To investigate if a chronic intestinal nematode infection can alter the outcome of S. mansoni infection in vivo, we infected female AKR mice (10 to 20 per group) with 150 embryonated T. muris eggs by oral gavage. Forty days later, the mice were infected with 50 S. mansoni cercariae percutaneously. Age-matched control animals receiving single infections were infected in parallel for each experiment. Four and 7 weeks post-S. mansoni infection, the animals were sacrificed and the livers were perfused to obtain S. mansoni worm counts. The results in Fig. 1A show that mice with a preexisting T. muris infection had significantly higher S. mansoni worm burdens than mice infected with only S. mansoni at both 4 and 7 weeks post-S. mansoni infection (P < 0.05 at both time points). The T. muris worm burdens were not affected by S. mansoni infection (Fig. 1E).
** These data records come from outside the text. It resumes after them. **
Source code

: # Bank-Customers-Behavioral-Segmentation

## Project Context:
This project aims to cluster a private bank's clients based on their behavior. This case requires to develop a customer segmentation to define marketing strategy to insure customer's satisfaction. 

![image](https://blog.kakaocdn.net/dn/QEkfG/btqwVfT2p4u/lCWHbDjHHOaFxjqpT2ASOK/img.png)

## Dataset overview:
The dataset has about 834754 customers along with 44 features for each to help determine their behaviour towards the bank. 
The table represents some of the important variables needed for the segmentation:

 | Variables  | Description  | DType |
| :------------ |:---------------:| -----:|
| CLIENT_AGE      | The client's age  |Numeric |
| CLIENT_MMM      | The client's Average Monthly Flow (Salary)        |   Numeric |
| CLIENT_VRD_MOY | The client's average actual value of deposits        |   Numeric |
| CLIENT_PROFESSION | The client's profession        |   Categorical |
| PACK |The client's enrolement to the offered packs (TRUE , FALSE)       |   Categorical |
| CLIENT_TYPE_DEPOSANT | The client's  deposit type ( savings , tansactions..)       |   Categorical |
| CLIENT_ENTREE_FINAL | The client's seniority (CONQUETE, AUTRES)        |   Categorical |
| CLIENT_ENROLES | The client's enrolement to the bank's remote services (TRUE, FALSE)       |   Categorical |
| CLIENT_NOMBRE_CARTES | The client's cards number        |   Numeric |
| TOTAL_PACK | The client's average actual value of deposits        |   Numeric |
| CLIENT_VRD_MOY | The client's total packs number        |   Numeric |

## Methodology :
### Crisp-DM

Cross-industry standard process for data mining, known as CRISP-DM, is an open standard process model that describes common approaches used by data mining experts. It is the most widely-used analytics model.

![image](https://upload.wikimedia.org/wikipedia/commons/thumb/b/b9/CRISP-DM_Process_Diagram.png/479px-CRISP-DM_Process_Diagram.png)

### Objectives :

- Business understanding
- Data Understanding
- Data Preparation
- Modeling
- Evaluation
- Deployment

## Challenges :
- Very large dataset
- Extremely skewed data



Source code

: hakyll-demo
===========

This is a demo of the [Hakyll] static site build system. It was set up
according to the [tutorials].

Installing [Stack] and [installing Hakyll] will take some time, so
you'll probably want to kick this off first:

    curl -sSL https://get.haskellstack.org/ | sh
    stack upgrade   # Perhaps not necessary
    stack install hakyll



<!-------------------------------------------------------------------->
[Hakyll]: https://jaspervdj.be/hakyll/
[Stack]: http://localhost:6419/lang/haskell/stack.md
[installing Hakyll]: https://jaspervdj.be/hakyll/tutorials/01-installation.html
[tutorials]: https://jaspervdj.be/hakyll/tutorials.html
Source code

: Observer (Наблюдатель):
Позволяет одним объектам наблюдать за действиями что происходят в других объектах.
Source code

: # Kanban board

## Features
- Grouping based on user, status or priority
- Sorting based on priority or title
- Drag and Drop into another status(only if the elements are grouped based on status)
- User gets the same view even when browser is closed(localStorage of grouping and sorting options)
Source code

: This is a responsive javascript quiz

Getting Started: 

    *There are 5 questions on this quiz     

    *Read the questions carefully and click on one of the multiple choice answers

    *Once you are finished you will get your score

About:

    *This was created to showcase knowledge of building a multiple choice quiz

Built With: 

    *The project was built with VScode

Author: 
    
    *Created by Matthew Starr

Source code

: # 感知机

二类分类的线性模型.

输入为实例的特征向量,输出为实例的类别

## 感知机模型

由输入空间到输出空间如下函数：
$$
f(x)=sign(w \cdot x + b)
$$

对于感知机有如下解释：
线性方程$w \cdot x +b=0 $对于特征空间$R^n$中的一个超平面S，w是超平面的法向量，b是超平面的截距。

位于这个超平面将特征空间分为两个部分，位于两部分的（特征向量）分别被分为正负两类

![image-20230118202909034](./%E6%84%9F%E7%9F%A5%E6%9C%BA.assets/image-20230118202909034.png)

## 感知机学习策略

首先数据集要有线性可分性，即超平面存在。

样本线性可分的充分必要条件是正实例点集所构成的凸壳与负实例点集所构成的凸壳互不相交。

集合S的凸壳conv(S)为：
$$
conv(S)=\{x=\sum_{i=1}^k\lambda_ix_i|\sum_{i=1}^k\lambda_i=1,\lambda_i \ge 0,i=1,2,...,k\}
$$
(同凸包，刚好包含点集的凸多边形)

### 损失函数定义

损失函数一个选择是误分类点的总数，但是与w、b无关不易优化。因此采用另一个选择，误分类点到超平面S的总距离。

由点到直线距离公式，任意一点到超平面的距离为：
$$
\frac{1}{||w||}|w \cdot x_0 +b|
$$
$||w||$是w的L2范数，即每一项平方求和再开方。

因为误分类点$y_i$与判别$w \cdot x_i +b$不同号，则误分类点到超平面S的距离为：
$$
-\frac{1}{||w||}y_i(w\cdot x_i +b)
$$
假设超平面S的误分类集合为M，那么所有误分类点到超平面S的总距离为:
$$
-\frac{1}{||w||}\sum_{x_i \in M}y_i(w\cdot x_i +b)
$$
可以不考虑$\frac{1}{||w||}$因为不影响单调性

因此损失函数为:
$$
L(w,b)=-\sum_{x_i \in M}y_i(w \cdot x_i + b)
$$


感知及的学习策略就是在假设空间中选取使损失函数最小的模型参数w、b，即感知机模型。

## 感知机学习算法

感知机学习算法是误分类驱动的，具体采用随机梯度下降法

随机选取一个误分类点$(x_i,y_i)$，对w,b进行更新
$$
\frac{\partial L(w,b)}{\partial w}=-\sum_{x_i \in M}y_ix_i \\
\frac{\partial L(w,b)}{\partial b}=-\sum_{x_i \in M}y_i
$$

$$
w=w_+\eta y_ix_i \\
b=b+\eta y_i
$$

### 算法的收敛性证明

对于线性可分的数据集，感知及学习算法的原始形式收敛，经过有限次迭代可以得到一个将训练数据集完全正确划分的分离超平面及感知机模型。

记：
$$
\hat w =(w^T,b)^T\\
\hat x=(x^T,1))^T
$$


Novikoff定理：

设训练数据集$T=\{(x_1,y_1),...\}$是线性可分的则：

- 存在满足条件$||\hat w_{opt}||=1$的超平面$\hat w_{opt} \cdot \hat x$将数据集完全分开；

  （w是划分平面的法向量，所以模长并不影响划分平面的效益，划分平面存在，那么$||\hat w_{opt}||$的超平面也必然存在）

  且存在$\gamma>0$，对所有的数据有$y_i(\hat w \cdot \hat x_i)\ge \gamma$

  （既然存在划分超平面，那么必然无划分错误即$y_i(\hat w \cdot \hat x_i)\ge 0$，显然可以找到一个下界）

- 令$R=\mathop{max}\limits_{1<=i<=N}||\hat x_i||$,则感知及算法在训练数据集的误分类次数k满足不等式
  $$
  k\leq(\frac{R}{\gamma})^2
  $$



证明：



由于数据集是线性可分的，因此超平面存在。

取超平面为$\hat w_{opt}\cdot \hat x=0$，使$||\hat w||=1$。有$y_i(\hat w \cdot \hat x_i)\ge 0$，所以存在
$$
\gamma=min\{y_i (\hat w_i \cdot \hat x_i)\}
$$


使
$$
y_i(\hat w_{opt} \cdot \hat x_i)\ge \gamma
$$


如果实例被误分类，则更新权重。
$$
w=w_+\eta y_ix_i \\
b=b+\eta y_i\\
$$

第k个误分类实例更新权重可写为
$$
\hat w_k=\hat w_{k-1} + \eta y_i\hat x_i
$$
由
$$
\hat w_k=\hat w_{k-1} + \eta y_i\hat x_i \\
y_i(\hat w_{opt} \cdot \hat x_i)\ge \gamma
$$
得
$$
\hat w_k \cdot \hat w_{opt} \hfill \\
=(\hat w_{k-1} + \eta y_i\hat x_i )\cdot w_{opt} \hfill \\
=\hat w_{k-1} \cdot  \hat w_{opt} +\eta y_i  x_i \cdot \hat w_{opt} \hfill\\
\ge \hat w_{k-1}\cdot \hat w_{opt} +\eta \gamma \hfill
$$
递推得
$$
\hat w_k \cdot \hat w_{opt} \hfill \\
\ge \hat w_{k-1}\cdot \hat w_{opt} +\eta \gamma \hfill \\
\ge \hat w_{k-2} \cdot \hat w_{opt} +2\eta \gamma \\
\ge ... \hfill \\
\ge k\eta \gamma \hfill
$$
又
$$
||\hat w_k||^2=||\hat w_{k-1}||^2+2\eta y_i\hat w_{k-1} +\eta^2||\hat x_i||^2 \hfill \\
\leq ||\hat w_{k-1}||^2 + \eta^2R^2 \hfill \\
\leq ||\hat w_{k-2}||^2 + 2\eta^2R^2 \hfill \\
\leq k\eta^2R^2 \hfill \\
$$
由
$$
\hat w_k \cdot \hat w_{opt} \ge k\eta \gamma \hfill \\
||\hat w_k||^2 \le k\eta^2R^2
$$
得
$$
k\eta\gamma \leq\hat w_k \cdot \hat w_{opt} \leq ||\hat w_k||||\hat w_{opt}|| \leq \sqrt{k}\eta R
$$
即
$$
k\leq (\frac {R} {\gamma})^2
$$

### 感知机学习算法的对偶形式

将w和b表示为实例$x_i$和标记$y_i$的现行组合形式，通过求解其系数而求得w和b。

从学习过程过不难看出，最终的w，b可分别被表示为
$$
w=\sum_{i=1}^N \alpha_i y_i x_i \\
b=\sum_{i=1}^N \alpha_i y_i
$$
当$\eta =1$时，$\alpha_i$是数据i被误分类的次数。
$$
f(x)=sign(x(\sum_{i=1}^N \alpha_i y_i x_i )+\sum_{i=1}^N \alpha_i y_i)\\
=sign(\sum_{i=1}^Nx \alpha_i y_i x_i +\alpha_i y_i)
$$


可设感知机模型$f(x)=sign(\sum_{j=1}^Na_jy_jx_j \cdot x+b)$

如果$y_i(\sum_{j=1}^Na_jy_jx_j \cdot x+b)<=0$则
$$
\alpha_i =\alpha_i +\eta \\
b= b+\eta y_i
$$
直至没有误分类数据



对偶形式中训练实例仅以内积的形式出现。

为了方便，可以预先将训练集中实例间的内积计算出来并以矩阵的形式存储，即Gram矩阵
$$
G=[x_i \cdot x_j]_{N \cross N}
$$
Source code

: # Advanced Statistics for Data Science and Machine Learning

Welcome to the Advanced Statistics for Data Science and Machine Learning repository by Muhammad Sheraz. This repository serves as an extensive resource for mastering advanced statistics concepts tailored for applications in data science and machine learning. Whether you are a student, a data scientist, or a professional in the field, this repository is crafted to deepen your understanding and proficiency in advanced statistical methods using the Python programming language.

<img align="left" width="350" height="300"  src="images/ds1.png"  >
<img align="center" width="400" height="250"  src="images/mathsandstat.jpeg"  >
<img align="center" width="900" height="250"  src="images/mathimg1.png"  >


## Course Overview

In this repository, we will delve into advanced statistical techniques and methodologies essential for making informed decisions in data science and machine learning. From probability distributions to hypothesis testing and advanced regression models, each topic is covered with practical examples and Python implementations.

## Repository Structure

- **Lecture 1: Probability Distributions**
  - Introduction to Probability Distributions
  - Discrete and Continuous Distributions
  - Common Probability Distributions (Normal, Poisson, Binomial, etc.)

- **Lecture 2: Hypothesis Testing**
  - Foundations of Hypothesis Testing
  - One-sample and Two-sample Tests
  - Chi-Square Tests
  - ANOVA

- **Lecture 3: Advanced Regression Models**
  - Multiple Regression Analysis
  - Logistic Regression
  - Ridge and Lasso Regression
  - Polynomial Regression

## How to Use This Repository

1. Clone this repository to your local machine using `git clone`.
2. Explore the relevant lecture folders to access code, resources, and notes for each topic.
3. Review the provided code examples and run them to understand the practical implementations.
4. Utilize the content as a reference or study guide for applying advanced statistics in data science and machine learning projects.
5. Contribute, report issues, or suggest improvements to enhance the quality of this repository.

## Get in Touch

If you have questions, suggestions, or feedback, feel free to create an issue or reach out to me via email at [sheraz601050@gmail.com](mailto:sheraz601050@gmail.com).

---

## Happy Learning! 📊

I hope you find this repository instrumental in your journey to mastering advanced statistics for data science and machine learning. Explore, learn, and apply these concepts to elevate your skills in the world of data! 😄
FIG. 1. — *Schistosoma mansoni* (Sm) worm burden (A), total egg burden in the liver (B), *S. mansoni* female fecundity (C), mean liver granuloma diameter (D), and *T. muris* (Tm) worm burden during *T. muris*-*S. mansoni* coinfection. AKR mice were infected orally with 150 *T. muris* eggs, percutaneously with 50 *S. mansoni* cercariae, or both. *S. mansoni* infection was started 40 days after *T. muris* infection. Worm burdens were analyzed 4 and 7 weeks post-*S. mansoni* infection, and liver pathology was analyzed 7 weeks post-*S. mansoni* infection. Means and standard errors are shown. Data were pooled from three separate experiments. *, statistically significant difference between groups of mice (P < 0.05).

Increased liver egg burden in coinfected mice.

Analysis of the S. mansoni liver egg burdens in singly infected and coinfected mice 7 weeks post-S. mansoni infection revealed that the higher number of adult schistosomes found in T. muris-coinfected animals was reflected in a significant increase in the total number of S. mansoni eggs in the liver (Fig. 1B). When the egg output per female worm was calculated, the data show that the fecundities of female schistosomes were comparable between the two groups, confirming that the egg output is directly correlated to the number of worms (Fig. 1C). Furthermore, the mean diameters of liver granulomas were similar between the two groups (Fig. 1D).

Concurrent S. mansoni infection modulates the cytokine response to T. muris antigen in the spleen but not in local lymph nodes.

Previous studies have demonstrated that an established S. mansoni infection can markedly skew the cytokine response to unrelated antigens toward a Th2 profile. In order to investigate if this ability to skew cytokine responses could also alter an established T. muris response, we analyzed T. muris-specific cytokine production in single and coinfected animals. In vitro restimulations with T. muris antigen were performed on spleen and MLN cells, and cytokine secretion was analyzed by ELISA. The data in Fig. 2 show that spleen and MLN cells from mice singly infected with T. muris secreted high levels of IFN-γ and IL-10 and low levels of IL-4 and IL-13, in agreement with their susceptible phenotype (8). Spleen cells from mice that were coinfected with T. muris and S. mansoni, however, secreted significantly lower levels of T. muris-specific IFN-γ and IL-10 (Fig. 2A). Interestingly, the reduction in IFN-γ and IL-10 secretion was not associated with an increase in IL-4 and IL-13 secretion, indicating that the S. mansoni infection had not shifted the T. muris response toward Th2, but caused a general inhibition of the T. muris response. No significant difference in the cytokine response in the MLN could be detected in coinfected mice, showing that the T. muris-specific cytokine response nearest to the site of the nematode infection was intact.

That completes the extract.